→ **Work to be completed**
What appears from the line containing "臣服了十几年的老辩手，每当我" to the end of the listing below should be copied exactly, with no other lines.
:::::
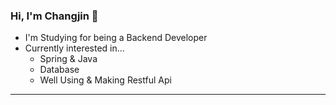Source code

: ### Hi, I'm Changjin 👋

- I'm Studying for being a Backend Developer
- Currently interested in...
  - Spring & Java
  - Database
  - Well Using & Making Restful Api
---
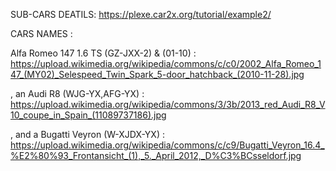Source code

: 
SUB-CARS DEATILS: https://plexe.car2x.org/tutorial/example2/ 

CARS NAMES :  

Alfa Romeo 147 1.6 TS (GZ-JXX-2) & (01-10) : 
https://upload.wikimedia.org/wikipedia/commons/c/c0/2002_Alfa_Romeo_147_(MY02)_Selespeed_Twin_Spark_5-door_hatchback_(2010-11-28).jpg

, an Audi R8 (WJG-YX,AFG-YX) :
https://upload.wikimedia.org/wikipedia/commons/3/3b/2013_red_Audi_R8_V10_coupe_in_Spain_(11089737186).jpg

, and a Bugatti Veyron (W-XJDX-YX) :
https://upload.wikimedia.org/wikipedia/commons/c/c9/Bugatti_Veyron_16.4_%E2%80%93_Frontansicht_(1),_5._April_2012,_D%C3%BCsseldorf.jpg
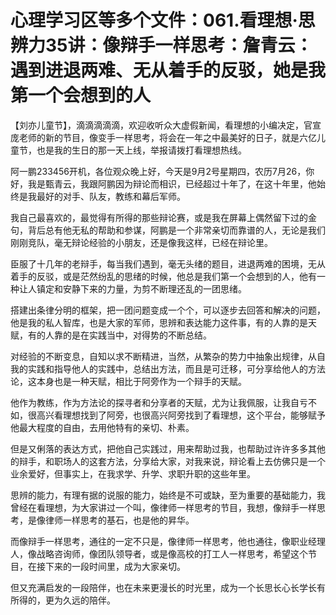 # 心理学习区等多个文件：061.看理想·思辨力35讲：像辩手一样思考：詹青云：遇到进退两难、无从着手的反驳，她是我第一个会想到的人

【刘亦儿童节】，滴滴滴滴滴，欢迎收听众大虚假新闻，看理想的小编决定，官宣庞老师的新的节目，像变手一样思考，将会在一年之中最美好的日子，就是六亿儿童节，也是我的生日的那一天上线，举报请拨打看理想热线。

阿一鹏233456开机，各位观众晚上好，今天是9月2号星期四，农历7月26，你好，我是甄青云，我跟阿鹏因为辩论而相识，已经超过十年了，在这十年里，他始终是我最好的对手、队友，教练和幕后军师。

我自己最喜欢的，最觉得有所得的那些辩论赛，或是我在屏幕上偶然留下过的金句，背后总有他无私的帮助和参谋，阿鹏是一个非常亲切而靠谱的人，无论是我们刚刚竞队，毫无辩论经验的小朋友，还是像我这样，已经在辩论里。

臣服了十几年的老辩手，每当我们遇到，毫无头绪的题目，进退两难的困境，无从着手的反驳，或是茫然纷乱的思绪的时候，他总是我们第一个会想到的人，他有一种让人镇定和安静下来的力量，为剪不断理还乱的一团思绪。

搭建出条律分明的框架，把一团问题变成一个个，可以逐步去回答和解决的问题，他是我的私人智库，也是大家的军师，思辨和表达能力这件事，有的人靠的是天赋，有的人靠的是在实践当中，对得势的不断总结。

对经验的不断变息，自知以求不断精进，当然，从繁杂的势力中抽象出规律，从自我的实践和指导他人的实践中，总结出方法，而且是可迁移，可分享给他人的方法论，这本身也是一种天赋，相比于阿旁作为一个辩手的天赋。

他作为教练，作为方法论的探寻者和分享者的天赋，尤为让我佩服，让我自亏不如，很高兴看理想找到了阿旁，也很高兴阿旁找到了看理想，这个平台，能够赋予他最大程度的自由，去用他特有的亲切、朴素。

但是又俐落的表达方式，把他自己实践过，用来帮助过我，也帮助过许许多多其他的辩手，和职场人的这套方法，分享给大家，对我来说，辩论看上去仿佛只是一个业余爱好，但事实上，在我求学、升学、求职升职的这些年里。

思辨的能力，有理有据的说服的能力，始终是不可或缺，至为重要的基础能力，我曾经在看理想，为大家讲过一个叫，像律师一样思考的节目，我想，像辩手一样思考，是像律师一样思考的基石，也是他的昇华。

而像辩手一样思考，通往的一定不只是，像律师一样思考，他也通往，像职业经理人，像战略咨询师，像团队领导者，或是像高校的打工人一样思考，希望这个节目，在接下来的一段时间里，成为大家亲切。

但又充满启发的一段陪伴，也在未来更漫长的时光里，成为一个长思长心长学长有所得的，更为久远的陪伴。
:::::
→ **Answer to this exercise**
臣服了十几年的老辩手，每当我们遇到，毫无头绪的题目，进退两难的困境，无从着手的反驳，或是茫然纷乱的思绪的时候，他总是我们第一个会想到的人，他有一种让人镇定和安静下来的力量，为剪不断理还乱的一团思绪。

搭建出条律分明的框架，把一团问题变成一个个，可以逐步去回答和解决的问题，他是我的私人智库，也是大家的军师，思辨和表达能力这件事，有的人靠的是天赋，有的人靠的是在实践当中，对得势的不断总结。

对经验的不断变息，自知以求不断精进，当然，从繁杂的势力中抽象出规律，从自我的实践和指导他人的实践中，总结出方法，而且是可迁移，可分享给他人的方法论，这本身也是一种天赋，相比于阿旁作为一个辩手的天赋。

他作为教练，作为方法论的探寻者和分享者的天赋，尤为让我佩服，让我自亏不如，很高兴看理想找到了阿旁，也很高兴阿旁找到了看理想，这个平台，能够赋予他最大程度的自由，去用他特有的亲切、朴素。

但是又俐落的表达方式，把他自己实践过，用来帮助过我，也帮助过许许多多其他的辩手，和职场人的这套方法，分享给大家，对我来说，辩论看上去仿佛只是一个业余爱好，但事实上，在我求学、升学、求职升职的这些年里。

思辨的能力，有理有据的说服的能力，始终是不可或缺，至为重要的基础能力，我曾经在看理想，为大家讲过一个叫，像律师一样思考的节目，我想，像辩手一样思考，是像律师一样思考的基石，也是他的昇华。

而像辩手一样思考，通往的一定不只是，像律师一样思考，他也通往，像职业经理人，像战略咨询师，像团队领导者，或是像高校的打工人一样思考，希望这个节目，在接下来的一段时间里，成为大家亲切。

但又充满启发的一段陪伴，也在未来更漫长的时光里，成为一个长思长心长学长有所得的，更为久远的陪伴。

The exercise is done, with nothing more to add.